Without Keystone XL, Canada set for record crude exports to the U.S.

Jeff Lagerquist
·4-min read

Record volumes of Canadian crude are expected to flow to American refineries in the years following Joe Biden’s decision to nix a long-awaited and controversial cross-border pipeline project. The all-but-certain death of Keystone XL is another blow to the battered oil patch, but experts predict the expansion of other lines will be enough to support strong U.S. demand for Canada’s heavy crude.

Biden revoked TC Energy’s (TRP.TO)(TRP) construction permit hours after taking office last week, ending a four-year reprieve for the project granted by his predecessor Donald Trump in 2017. Biden’s move makes good on a campaign trail promise to kill the project, and recalls a similar decision by President Barack Obama, who issued an executive order in 2015 to halt the pipeline’s construction.

Jackie Forrest, executive director of the ARC Energy Research Institute, said what appears to be the final pass of the 12-year-old Keystone XL political football is less important to the Canadian energy sector than strong underlying trends for U.S. demand and other pipeline expansions currently in the works.

“The U.S. Gulf Coast is very short of heavy crude. There has been a big fall off of Venezuelan and Mexican supply. They’re paying even more for heavy oil than they were ten years ago relative to light oil,” she said in an interview.

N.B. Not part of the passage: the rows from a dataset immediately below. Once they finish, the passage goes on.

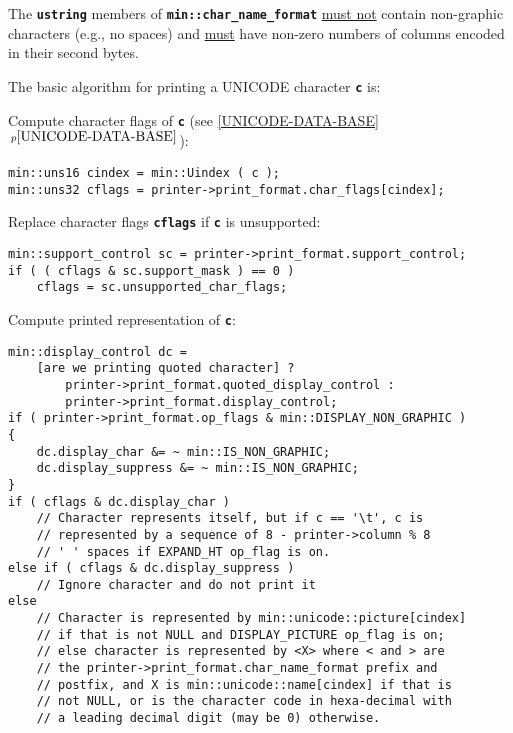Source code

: \documentclass[12pt]{article}
\newcommand{\TT}[1]{{\tt \bfseries #1}}
\newcommand{\itemref}[1]{\ref{#1}$\,^{p\pageref{#1}}$}
\newenvironment{indpar}[1][0.3in]%
	{\begin{list}{}%
		     {\setlength{\itemsep}{0in}%
		      \setlength{\topsep}{0in}%
		      \setlength{\parsep}{1ex}%
		      \setlength{\labelwidth}{#1}%
		      \setlength{\leftmargin}{#1}%
		      \addtolength{\leftmargin}{\labelsep}}%
	 \item}%
	{\end{list}}
\begin{document}
The \TT{ustring} members of \TT{min::char\_name\_format} \underline{must not}
contain non-graphic characters (e.g., no spaces) and \underline{must}
have non-zero numbers of columns encoded in their second bytes.

The basic algorithm for printing a UNICODE character \TT{c} is:

\begin{enumerate}

\item Compute character flags of \TT{c} (see \itemref{UNICODE-DATA-BASE}):%
\label{COMPUTE-CHARACTER-FLAGS}
\begin{indpar}\begin{verbatim}
min::uns16 cindex = min::Uindex ( c );
min::uns32 cflags = printer->print_format.char_flags[cindex];
\end{verbatim}\end{indpar}

\item Replace character flags \TT{cflags} if \TT{c} is unsupported:%
\label{REPLACE-CHARACTER-FLAGS}
\begin{indpar}\begin{verbatim}
min::support_control sc = printer->print_format.support_control;
if ( ( cflags & sc.support_mask ) == 0 )
    cflags = sc.unsupported_char_flags;
\end{verbatim}\end{indpar}

\item Compute printed representation of \TT{c}:%
\label{COMPUTE-PRINTED-REPRESENTATION}
\begin{indpar}\begin{verbatim}
min::display_control dc =
    [are we printing quoted character] ?
        printer->print_format.quoted_display_control :
        printer->print_format.display_control;
if ( printer->print_format.op_flags & min::DISPLAY_NON_GRAPHIC )
{
    dc.display_char &= ~ min::IS_NON_GRAPHIC;
    dc.display_suppress &= ~ min::IS_NON_GRAPHIC;
}
if ( cflags & dc.display_char )
    // Character represents itself, but if c == '\t', c is
    // represented by a sequence of 8 - printer->column % 8
    // ' ' spaces if EXPAND_HT op_flag is on.
else if ( cflags & dc.display_suppress )
    // Ignore character and do not print it
else
    // Character is represented by min::unicode::picture[cindex]
    // if that is not NULL and DISPLAY_PICTURE op_flag is on;
    // else character is represented by <X> where < and > are
    // the printer->print_format.char_name_format prefix and
    // postfix, and X is min::unicode::name[cindex] if that is
    // not NULL, or is the character code in hexa-decimal with
    // a leading decimal digit (may be 0) otherwise.
\end{verbatim}\end{indpar}


\end{enumerate}
\end{document}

On the Canadian supply side, she said annual oil sands production growth is trending lower as more pipeline capacity is expected to come online. Several expansionary projects are underway, including Enbridge’s (ENB.TO)(ENB) Line 3, and of the government-owned Trans Mountain pipeline. The projects, which face their own opposition challenges, are slated for completion in late of 2021 and late 2022, respectively.

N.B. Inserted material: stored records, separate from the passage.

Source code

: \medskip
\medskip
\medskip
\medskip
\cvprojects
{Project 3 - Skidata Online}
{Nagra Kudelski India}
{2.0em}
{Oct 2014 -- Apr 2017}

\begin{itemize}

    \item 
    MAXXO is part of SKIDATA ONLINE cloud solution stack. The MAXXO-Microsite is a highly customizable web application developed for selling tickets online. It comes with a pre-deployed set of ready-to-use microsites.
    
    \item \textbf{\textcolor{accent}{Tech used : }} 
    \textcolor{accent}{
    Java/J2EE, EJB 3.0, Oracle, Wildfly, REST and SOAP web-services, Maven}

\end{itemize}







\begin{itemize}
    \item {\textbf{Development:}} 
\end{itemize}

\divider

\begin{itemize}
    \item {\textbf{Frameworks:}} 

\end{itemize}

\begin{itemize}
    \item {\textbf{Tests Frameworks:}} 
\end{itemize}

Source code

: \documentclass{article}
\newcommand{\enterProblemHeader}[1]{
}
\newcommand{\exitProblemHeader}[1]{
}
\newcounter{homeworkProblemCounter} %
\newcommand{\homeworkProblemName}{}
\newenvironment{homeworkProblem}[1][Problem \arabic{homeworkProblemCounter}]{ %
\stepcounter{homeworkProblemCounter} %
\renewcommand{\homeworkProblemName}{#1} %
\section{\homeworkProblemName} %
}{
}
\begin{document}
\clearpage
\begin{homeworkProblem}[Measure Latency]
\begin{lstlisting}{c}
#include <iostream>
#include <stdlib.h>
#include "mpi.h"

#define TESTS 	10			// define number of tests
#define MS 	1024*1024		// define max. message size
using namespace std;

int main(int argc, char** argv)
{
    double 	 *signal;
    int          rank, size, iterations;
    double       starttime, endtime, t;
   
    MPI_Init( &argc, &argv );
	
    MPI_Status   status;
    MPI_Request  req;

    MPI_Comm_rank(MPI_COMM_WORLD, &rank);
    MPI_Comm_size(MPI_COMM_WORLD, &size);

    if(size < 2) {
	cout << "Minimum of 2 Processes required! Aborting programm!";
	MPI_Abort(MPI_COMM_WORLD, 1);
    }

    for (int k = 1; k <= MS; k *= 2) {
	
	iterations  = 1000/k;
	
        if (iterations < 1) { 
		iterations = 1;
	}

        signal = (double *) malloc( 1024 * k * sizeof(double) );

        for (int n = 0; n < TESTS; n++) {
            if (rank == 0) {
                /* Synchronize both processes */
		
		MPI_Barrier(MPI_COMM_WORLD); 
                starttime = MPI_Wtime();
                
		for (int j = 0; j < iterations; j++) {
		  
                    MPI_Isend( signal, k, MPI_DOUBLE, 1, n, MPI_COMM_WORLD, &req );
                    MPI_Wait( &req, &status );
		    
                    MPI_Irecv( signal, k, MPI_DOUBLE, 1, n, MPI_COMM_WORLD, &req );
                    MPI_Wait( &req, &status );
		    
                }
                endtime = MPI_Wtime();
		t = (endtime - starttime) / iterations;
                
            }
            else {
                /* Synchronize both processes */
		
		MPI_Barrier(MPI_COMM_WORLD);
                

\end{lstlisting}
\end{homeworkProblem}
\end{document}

“Both of those seem like they’re going to occur. If they do, then there’s probably ample takeaway capacity for some time out of Western Canada. We also have 400,000 barrels per day (bpd) of partly-used crude-by-rail capacity right now,” said Forrest. “The thing that KXL would have offered is that direct connection to the Gulf Coast.”

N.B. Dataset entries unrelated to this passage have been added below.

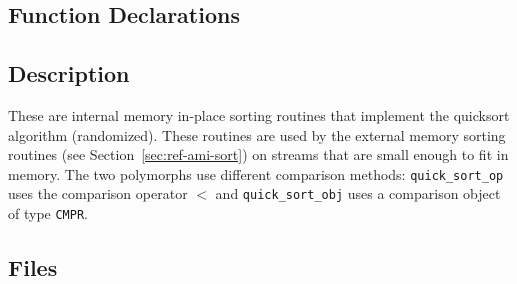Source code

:\subsection{Function Declarations}

  \btabb
      {}

      {}
  \etabb

\subsection{Description}

These are internal memory in-place sorting routines that implement the
quicksort algorithm (randomized).  These routines are used by the external memory sorting
routines (see Section~\ref{sec:ref-ami-sort}) on streams that are
small enough to fit in memory.  The two polymorphs use different
comparison methods: \lstinline|quick_sort_op| uses the comparison
operator $<$ and \lstinline|quick_sort_obj| uses a comparison object
of type \lstinline|CMPR|.




\tobewritten



\tobewritten




\tobewritten




\subsection{Files}
  \btabb
         {}
  \etabb

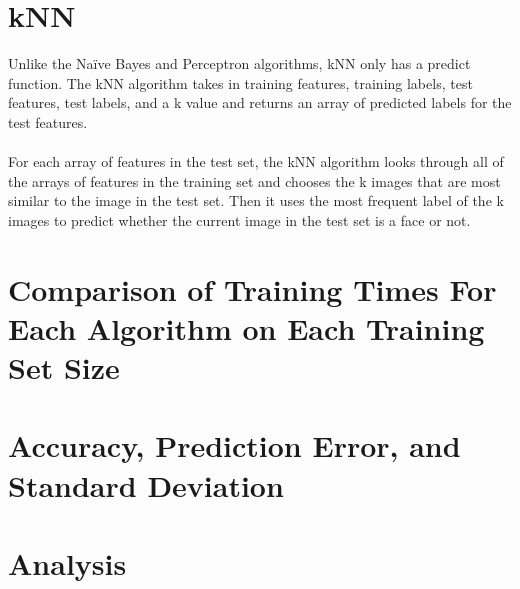 \documentclass{article}
\begin{document}

\section{kNN}

Unlike the Naïve Bayes and Perceptron algorithms, kNN only has a predict function. The kNN algorithm takes in training features, training labels, test features, test labels, and a k value and returns an array of predicted labels for the test features. \\\\
For each array of features in the test set, the kNN algorithm looks through all of the arrays of features in the training set and chooses the k images that are most similar to the image in the test set. Then it uses the most frequent label of the k images to predict whether the current image in the test set is a face or not. 


\section{Comparison of Training Times For Each Algorithm on Each Training Set Size}



\section{Accuracy, Prediction Error, and Standard Deviation}


\section{Analysis}
\end{document}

Canada produces about five million bpd, and exports roughly 3.8 million of those to the United States, according to data from Natural Resources Canada. Canadian oil accounts for nearly half of America’s total oil imports.

Analysts expect U.S.-bound Canadian oil to rise to between 4.2 million and 4.4 million bpd over the next few years. According to Rystad Energy, pipeline expansions currently in progress will add more than 950,000 bpd of export capacity for Canadian producers before 2025.

Tudor Pickering Holt & Co. sees new pipeline capacity “drastically outpacing” new crude supply in Western Canada as producers in the region put off expansion plans due to high costs and low oil prices.

“KXL was not necessary,” the Texas-based investment bank wrote in a note to clients last week.

Rory Johnston, market economist and managing director at Price Street, has long-insisted that Canada needs just two out of three projects, between KXL, Line 3, and Trans Mountain, in order to effectively ease the pipeline congestion that has long-plagued Western Canadian oil.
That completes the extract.